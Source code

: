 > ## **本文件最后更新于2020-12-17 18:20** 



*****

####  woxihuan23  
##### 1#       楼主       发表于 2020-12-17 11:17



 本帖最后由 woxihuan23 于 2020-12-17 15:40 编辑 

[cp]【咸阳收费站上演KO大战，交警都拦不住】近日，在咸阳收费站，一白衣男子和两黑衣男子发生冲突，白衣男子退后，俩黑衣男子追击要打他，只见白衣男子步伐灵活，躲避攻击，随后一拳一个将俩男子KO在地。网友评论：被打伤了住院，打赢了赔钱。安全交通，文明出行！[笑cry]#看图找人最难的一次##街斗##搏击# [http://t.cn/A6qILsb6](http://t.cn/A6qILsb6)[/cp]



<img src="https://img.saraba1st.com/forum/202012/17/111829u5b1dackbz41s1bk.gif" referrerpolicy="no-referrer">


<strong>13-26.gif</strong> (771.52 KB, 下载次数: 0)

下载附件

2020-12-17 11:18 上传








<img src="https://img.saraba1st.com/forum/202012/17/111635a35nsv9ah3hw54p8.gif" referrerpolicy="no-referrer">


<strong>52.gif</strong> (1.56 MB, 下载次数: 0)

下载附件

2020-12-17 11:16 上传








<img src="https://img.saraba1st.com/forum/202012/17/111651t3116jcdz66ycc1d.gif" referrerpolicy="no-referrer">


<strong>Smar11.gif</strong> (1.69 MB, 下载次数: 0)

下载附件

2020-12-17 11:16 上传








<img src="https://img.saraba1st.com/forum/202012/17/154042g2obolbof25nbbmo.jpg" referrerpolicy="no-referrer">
__________
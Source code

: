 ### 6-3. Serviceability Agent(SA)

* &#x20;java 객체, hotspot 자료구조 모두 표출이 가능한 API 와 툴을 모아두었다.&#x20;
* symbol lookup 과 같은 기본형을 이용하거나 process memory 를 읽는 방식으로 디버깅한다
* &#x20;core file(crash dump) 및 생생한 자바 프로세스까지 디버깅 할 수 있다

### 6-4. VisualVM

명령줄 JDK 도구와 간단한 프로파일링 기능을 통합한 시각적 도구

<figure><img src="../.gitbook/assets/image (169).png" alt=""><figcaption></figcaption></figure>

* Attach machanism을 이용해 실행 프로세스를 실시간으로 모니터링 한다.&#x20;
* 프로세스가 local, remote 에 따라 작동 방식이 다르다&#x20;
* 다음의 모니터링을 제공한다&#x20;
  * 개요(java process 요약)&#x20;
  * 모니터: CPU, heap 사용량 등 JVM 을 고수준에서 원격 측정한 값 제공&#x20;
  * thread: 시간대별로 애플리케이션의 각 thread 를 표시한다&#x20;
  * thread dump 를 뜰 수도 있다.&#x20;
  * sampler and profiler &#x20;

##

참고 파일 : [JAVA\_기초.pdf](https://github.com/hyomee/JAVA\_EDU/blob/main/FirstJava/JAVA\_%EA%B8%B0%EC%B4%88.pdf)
__________
*EXERCISE BRIEF*. Scan the entries above for the word "https" and collect each line holding it.

*RESPONSE*.
<img src="https://img.saraba1st.com/forum/202012/17/111829u5b1dackbz41s1bk.gif" referrerpolicy="no-referrer">
<img src="https://img.saraba1st.com/forum/202012/17/111635a35nsv9ah3hw54p8.gif" referrerpolicy="no-referrer">
<img src="https://img.saraba1st.com/forum/202012/17/111651t3116jcdz66ycc1d.gif" referrerpolicy="no-referrer">
<img src="https://img.saraba1st.com/forum/202012/17/154042g2obolbof25nbbmo.jpg" referrerpolicy="no-referrer">
참고 파일 : [JAVA\_기초.pdf](https://github.com/hyomee/JAVA\_EDU/blob/main/FirstJava/JAVA\_%EA%B8%B0%EC%B4%88.pdf)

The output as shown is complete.